Start of INFORMATION PROVIDED
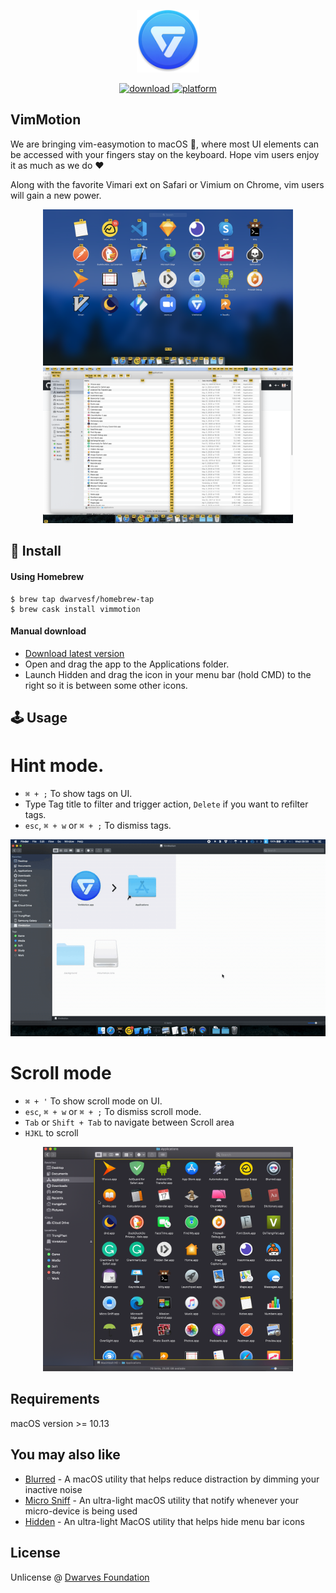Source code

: <p align="center">
	<img width="100" src="img/Icon.png">
</p>
<p align="center">
<a href="https://github.com/dwarvesf/VimMotionApp/releases/latest">
 		<img src="https://img.shields.io/badge/download-latest-brightgreen.svg" alt="download">
	<a href="https://img.shields.io/badge/platform-macOS-lightgrey.svg">
 		<img src="https://img.shields.io/badge/platform-macOS-lightgrey.svg" alt="platform">
	</a>
</p>

## VimMotion

We are bringing vim-easymotion to macOS , where most UI elements can be accessed with your fingers stay on the keyboard. Hope vim users enjoy it as much as we do ♥️

Along with the favorite Vimari ext on Safari or Vimium on Chrome, vim users will gain a new power.

<p align="center">
	<img width="400" src="img/screenshot.png">
	<img width="400" src="img/screenshot2.png">
</p>


## 🚀 Install

#### Using Homebrew

```Shell
$ brew tap dwarvesf/homebrew-tap
$ brew cask install vimmotion
```

#### Manual download

- [Download latest version](https://github.com/dwarvesf/VimMotionApp/releases/latest)
- Open and drag the app to the Applications folder.
- Launch Hidden and drag the icon in your menu bar (hold CMD) to the right so it is between some other icons.

## 🕹 Usage
# Hint mode.

* `⌘ + ;` To show tags on UI.
* Type Tag title to filter and trigger action, `Delete` if you want to refilter tags.
* `esc`, `⌘ + w` or  `⌘ + ;` To dismiss tags.
<p align="center">
	<img src="img/tutorial.gif">
</p>


# Scroll mode
* `⌘ + '` To show scroll mode on UI.
* `esc`, `⌘ + w` or  `⌘ + ;` To dismiss scroll mode.
* `Tab` or `Shift + Tab` to navigate between Scroll area
* `HJKL` to scroll
<p align="center">
	<img width="400" src="img/feature_scroll.png">
</p>

## Requirements
macOS version >= 10.13

## You may also like
- [Blurred](https://github.com/dwarvesf/Blurred) - A macOS utility that helps reduce distraction by dimming your inactive noise
- [Micro Sniff](https://github.com/dwarvesf/micro-sniff) - An ultra-light macOS utility that notify whenever your micro-device is being used
- [Hidden](https://github.com/dwarvesf/hidden) - An ultra-light MacOS utility that helps hide menu bar icons

## License

Unlicense @ [Dwarves Foundation](https://github.com/dwarvesf)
End of INFORMATION PROVIDED
* _TASK TO CARRY OUT_
Once the line with "- [Blurred](https://github.com/dwarvesf/Blurred) - A" is located in the data above, repeat it and every later line through the end, exactly.

* _SOLUTION_
- [Blurred](https://github.com/dwarvesf/Blurred) - A macOS utility that helps reduce distraction by dimming your inactive noise
- [Micro Sniff](https://github.com/dwarvesf/micro-sniff) - An ultra-light macOS utility that notify whenever your micro-device is being used
- [Hidden](https://github.com/dwarvesf/hidden) - An ultra-light MacOS utility that helps hide menu bar icons

## License

Unlicense @ [Dwarves Foundation](https://github.com/dwarvesf)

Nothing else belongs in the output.